Wolfgang Münchau: Europe's future looks more Japanese than German


The process to resolve the crisis will take many years to complete, comments Münchau in his FT column. We are looking at a decade of low growth and zombie banks, similar to what has blighted Japan in the past 20 years.

Policy-makers are clinging to the hope that banking union will resolve everything. But can this new regime, once it is in place next year, do the job? Can it force a large-scale restructuring of the sector, close down unprofitable institutions, merge others or force partial nationalisations? Of course not.
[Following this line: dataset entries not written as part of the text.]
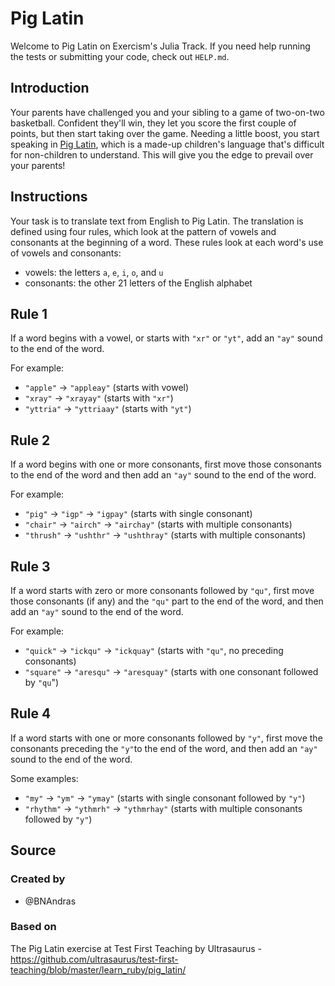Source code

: # Pig Latin

Welcome to Pig Latin on Exercism's Julia Track.
If you need help running the tests or submitting your code, check out `HELP.md`.

## Introduction

Your parents have challenged you and your sibling to a game of two-on-two basketball.
Confident they'll win, they let you score the first couple of points, but then start taking over the game.
Needing a little boost, you start speaking in [Pig Latin][pig-latin], which is a made-up children's language that's difficult for non-children to understand.
This will give you the edge to prevail over your parents!

[pig-latin]: https://en.wikipedia.org/wiki/Pig_latin

## Instructions

Your task is to translate text from English to Pig Latin.
The translation is defined using four rules, which look at the pattern of vowels and consonants at the beginning of a word.
These rules look at each word's use of vowels and consonants:

- vowels: the letters `a`, `e`, `i`, `o`, and `u`
- consonants: the other 21 letters of the English alphabet

## Rule 1

If a word begins with a vowel, or starts with `"xr"` or `"yt"`, add an `"ay"` sound to the end of the word.

For example:

- `"apple"` -> `"appleay"` (starts with vowel)
- `"xray"` -> `"xrayay"` (starts with `"xr"`)
- `"yttria"` -> `"yttriaay"` (starts with `"yt"`)

## Rule 2

If a word begins with one or more consonants, first move those consonants to the end of the word and then add an `"ay"` sound to the end of the word.

For example:

- `"pig"` -> `"igp"` -> `"igpay"` (starts with single consonant)
- `"chair"` -> `"airch"` -> `"airchay"` (starts with multiple consonants)
- `"thrush"` -> `"ushthr"` -> `"ushthray"` (starts with multiple consonants)

## Rule 3

If a word starts with zero or more consonants followed by `"qu"`, first move those consonants (if any) and the `"qu"` part to the end of the word, and then add an `"ay"` sound to the end of the word.

For example:

- `"quick"` -> `"ickqu"` -> `"ickquay"` (starts with `"qu"`, no preceding consonants)
- `"square"` -> `"aresqu"` -> `"aresquay"` (starts with one consonant followed by `"qu`")

## Rule 4

If a word starts with one or more consonants followed by `"y"`, first move the consonants preceding the `"y"`to the end of the word, and then add an `"ay"` sound to the end of the word.

Some examples:

- `"my"` -> `"ym"` -> `"ymay"` (starts with single consonant followed by `"y"`)
- `"rhythm"` -> `"ythmrh"` -> `"ythmrhay"` (starts with multiple consonants followed by `"y"`)

## Source

### Created by

- @BNAndras

### Based on

The Pig Latin exercise at Test First Teaching by Ultrasaurus - https://github.com/ultrasaurus/test-first-teaching/blob/master/learn_ruby/pig_latin/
First of all, the banking union in its initial stages will be mostly nationally funded. It will consist of a central supervisor with a series of nationally coordinated resolution regimes, but without a central backstop. This itself would not be half as bad were it not for the renationalisation of finance, which has been the key characteristic of the financial resolution policies of the past few years. What it means is that resolution would end up merely reshuffling debt from one sector of the economy to another...

The second reason is more subtle. There is simply no tradition of radical bank resolution in Europe. European bank supervisors are national operators by temperament, not international referees. They see their job as colluding with their national banking sectors to protect them against foreign competition. When a crisis occurs, they let the next economic recovery take care of the problem, rather than resolving it by reducing banking capacity. While I do believe that a banking union constitutes an important reform in the long run, it is very naïve to think that the newly appointed bank supervisors are going to resolve the European banking sector with a determination they never displayed in their capacity as national supervisors.
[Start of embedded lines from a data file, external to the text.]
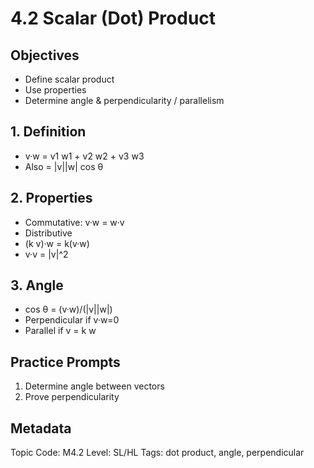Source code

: # 4.2 Scalar (Dot) Product

## Objectives
- Define scalar product
- Use properties
- Determine angle & perpendicularity / parallelism

## 1. Definition
- v·w = v1 w1 + v2 w2 + v3 w3
- Also = |v||w| cos θ

## 2. Properties
- Commutative: v·w = w·v
- Distributive
- (k v)·w = k(v·w)
- v·v = |v|^2

## 3. Angle
- cos θ = (v·w)/(|v||w|)
- Perpendicular if v·w=0
- Parallel if v = k w

## Practice Prompts
1. Determine angle between vectors
2. Prove perpendicularity

## Metadata
Topic Code: M4.2
Level: SL/HL
Tags: dot product, angle, perpendicular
This leaves us with a bank resolution strategy – if you want to call it that – that begins with an inadequate bank recapitalisation, on the basis of dubious stress tests and asset quality reviews, and is followed by further piecemeal steps in later years as the shortcomings of the strategy become more evident. All this will be accompanied by regulatory forbearance. We are already seeing this process at work in Spain.

Leaving it to the next recovery to take care of the problem will not work this time because the credit crunch and debt deflation prevent the recovery. Resolution is a precondition for growth. But since policy-makers are in denial over the problem of debt deflation and the wider impact of austerity, I do not expect to see any real radicalism.

What about the resolution of sovereign debt? It will come in the form of a hidden debt mutualisation for peripheral government debt through loan extensions and lower interest rates. Take both to the extreme limits and you end up with the paradox of a perpetual zero coupon bond – meaning a total loss for creditors, never officially recognised. The European Stability Mechanism thus turns into a vehicle to deliver hidden eurozone bonds.

So, overall, we are looking at a mixture of financial and regulatory forbearance, small-scale recapitalisations and deleveraging, a process that will take many years to complete. During this period of financial retrenchment, the private sector will remain weak, while the public sector will be constrained by treaty obligations to run large fiscal surpluses.